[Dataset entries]
##############################

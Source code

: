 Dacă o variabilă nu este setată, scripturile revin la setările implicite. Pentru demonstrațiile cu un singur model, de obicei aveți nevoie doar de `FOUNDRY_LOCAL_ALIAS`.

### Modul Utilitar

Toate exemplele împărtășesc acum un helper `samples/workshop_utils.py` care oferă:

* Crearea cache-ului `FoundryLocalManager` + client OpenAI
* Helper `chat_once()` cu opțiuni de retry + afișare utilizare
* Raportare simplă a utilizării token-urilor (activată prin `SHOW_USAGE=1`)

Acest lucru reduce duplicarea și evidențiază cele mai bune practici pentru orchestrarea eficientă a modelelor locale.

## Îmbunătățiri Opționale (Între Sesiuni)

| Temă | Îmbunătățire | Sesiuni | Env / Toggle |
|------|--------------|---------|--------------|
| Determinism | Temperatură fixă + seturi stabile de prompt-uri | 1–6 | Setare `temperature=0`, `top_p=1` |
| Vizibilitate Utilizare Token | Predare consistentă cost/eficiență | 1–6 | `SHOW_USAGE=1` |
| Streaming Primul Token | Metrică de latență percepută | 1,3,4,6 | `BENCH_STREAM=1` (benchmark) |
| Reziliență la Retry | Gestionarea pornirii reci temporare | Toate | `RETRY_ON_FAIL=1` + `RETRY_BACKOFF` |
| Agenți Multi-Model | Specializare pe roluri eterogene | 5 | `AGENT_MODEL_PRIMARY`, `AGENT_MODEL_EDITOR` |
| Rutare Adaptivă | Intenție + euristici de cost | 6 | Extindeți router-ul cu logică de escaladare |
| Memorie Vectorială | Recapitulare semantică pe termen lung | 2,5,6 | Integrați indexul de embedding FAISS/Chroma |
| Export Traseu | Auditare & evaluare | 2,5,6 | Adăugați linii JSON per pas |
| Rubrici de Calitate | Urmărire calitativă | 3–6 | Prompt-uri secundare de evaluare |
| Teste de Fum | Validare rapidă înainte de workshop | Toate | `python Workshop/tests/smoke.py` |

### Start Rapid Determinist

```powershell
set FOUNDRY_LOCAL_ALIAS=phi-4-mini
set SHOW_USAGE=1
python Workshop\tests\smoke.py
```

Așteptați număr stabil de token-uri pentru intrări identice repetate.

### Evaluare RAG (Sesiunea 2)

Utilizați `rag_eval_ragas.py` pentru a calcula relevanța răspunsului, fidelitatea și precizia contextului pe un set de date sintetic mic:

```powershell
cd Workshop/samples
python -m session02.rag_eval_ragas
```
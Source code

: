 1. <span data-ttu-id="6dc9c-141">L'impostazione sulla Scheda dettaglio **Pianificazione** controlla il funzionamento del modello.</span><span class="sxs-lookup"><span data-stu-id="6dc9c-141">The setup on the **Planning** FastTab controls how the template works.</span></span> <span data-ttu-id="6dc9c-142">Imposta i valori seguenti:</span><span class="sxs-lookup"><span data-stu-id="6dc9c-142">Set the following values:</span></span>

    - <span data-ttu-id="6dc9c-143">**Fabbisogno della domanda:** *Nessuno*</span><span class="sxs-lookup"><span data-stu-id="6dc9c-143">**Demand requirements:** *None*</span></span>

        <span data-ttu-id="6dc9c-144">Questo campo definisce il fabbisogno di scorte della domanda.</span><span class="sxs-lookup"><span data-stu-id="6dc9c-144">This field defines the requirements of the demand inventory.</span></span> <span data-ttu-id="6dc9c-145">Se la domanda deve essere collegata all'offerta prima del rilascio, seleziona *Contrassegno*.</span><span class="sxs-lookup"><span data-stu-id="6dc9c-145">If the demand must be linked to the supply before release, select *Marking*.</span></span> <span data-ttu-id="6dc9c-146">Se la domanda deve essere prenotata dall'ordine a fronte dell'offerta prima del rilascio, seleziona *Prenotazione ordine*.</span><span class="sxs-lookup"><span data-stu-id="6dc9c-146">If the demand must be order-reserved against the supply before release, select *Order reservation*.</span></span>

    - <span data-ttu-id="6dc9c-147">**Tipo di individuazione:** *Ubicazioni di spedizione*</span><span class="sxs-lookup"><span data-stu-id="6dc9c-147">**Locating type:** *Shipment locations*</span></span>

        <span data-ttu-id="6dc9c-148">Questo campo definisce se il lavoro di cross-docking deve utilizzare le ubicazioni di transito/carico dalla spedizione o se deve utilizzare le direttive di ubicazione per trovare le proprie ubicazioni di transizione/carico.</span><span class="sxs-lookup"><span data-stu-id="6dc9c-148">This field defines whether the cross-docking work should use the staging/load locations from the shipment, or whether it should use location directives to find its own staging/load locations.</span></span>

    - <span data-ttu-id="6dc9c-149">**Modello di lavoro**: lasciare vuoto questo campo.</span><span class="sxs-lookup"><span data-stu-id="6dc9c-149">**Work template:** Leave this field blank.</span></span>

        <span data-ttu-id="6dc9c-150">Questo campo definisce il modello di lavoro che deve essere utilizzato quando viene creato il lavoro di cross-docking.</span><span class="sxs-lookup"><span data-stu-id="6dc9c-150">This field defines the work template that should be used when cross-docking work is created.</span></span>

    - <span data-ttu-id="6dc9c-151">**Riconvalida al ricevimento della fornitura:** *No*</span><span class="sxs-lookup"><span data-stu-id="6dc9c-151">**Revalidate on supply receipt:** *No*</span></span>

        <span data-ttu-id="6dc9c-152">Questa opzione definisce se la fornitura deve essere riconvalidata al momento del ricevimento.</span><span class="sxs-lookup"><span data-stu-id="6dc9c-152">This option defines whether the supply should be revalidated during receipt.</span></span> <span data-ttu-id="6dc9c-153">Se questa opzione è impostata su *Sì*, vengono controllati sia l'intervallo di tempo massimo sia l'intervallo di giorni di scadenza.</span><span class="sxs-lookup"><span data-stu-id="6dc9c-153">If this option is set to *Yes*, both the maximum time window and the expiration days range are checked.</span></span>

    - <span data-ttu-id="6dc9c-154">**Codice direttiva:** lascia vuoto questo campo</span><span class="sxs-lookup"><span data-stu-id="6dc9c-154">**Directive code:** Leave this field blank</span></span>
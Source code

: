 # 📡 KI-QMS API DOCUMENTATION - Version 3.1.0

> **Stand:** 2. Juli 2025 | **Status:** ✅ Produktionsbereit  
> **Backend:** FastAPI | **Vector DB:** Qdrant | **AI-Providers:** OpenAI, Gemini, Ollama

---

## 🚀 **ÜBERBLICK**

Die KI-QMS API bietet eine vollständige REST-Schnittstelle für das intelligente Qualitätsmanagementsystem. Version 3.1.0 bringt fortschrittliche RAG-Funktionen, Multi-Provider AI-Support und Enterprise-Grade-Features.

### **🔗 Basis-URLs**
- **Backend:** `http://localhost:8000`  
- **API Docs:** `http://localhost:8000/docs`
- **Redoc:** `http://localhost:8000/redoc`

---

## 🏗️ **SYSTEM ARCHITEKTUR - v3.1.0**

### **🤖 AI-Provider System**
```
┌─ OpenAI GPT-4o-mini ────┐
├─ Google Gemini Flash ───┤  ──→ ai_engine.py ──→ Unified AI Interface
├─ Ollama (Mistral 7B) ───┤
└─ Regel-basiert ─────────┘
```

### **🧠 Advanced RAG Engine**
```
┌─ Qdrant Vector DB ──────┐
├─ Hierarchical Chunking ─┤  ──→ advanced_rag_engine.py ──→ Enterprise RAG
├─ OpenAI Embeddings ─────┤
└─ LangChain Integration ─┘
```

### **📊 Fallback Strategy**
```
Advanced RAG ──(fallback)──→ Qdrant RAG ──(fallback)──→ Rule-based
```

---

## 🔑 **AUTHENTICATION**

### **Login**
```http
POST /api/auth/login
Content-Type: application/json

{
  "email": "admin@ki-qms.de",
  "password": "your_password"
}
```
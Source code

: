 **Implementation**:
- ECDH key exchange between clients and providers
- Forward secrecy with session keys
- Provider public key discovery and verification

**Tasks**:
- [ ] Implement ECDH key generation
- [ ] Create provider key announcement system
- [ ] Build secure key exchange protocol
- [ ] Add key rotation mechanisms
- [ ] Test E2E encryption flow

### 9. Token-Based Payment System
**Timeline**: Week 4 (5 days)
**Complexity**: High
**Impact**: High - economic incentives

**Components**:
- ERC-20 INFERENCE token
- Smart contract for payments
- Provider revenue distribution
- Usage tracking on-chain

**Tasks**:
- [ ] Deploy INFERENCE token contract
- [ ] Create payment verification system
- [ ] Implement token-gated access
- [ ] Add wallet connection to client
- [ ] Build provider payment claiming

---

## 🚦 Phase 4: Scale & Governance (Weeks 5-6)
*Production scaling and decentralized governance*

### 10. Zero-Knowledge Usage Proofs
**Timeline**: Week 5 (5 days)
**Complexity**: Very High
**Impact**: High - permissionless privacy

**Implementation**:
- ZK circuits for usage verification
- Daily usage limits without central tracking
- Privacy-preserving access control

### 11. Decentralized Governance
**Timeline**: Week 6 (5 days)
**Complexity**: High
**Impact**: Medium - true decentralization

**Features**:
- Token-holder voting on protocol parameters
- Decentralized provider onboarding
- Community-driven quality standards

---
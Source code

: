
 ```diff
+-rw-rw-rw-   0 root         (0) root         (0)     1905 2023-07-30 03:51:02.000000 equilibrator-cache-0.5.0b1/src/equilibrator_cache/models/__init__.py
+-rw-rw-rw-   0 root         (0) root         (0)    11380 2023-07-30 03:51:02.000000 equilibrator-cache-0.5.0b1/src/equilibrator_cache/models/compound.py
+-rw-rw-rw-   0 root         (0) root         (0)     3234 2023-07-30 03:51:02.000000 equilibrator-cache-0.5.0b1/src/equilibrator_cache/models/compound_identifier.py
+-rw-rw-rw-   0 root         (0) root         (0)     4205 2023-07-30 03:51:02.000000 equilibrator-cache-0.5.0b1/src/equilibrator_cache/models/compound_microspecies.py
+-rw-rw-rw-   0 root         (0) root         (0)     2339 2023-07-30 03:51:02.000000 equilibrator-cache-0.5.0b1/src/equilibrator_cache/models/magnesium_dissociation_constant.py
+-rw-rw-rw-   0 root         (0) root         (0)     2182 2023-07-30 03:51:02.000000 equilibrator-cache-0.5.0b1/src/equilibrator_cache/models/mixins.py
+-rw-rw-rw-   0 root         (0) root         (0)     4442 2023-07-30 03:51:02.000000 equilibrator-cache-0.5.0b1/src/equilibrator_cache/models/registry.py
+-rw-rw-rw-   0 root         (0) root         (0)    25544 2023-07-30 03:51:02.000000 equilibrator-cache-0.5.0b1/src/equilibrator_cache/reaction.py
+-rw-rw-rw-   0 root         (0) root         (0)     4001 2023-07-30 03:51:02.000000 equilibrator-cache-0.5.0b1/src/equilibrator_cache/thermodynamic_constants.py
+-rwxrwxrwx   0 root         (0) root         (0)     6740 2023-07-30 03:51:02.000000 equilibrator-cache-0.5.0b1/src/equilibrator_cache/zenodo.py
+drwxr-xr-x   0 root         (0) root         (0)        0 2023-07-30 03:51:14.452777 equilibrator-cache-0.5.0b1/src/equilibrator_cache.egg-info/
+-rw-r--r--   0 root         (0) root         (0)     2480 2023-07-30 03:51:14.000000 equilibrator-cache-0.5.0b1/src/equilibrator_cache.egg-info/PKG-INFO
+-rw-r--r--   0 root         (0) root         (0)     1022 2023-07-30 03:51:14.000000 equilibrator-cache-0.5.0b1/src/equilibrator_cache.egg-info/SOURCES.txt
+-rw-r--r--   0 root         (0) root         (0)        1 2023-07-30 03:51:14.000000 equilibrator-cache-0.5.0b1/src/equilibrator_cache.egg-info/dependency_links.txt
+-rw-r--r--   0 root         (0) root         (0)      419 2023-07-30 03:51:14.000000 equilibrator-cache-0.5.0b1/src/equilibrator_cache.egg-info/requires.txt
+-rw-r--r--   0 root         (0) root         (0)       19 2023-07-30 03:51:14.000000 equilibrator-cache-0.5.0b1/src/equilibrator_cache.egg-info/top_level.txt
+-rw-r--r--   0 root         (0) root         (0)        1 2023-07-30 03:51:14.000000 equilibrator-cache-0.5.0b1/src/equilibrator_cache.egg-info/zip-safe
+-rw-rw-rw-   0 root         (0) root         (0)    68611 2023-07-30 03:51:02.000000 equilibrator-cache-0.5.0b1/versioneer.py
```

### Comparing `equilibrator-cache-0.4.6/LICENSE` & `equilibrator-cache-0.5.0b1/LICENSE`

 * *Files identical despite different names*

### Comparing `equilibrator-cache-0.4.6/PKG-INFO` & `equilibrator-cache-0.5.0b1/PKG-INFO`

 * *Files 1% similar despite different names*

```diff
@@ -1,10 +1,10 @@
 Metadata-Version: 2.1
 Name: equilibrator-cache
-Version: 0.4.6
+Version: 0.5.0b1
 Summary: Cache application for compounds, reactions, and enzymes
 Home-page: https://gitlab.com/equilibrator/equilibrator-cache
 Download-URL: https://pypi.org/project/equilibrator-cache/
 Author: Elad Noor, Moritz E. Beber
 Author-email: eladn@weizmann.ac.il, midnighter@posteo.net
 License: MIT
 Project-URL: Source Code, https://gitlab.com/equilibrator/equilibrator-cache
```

##############################

▶ **TASK TO COMPLETE**:
If a line in the records above holds the string "access", copy it.

▶ **RESULT BELOW**:
- [ ] Implement token-gated access
- Privacy-preserving access control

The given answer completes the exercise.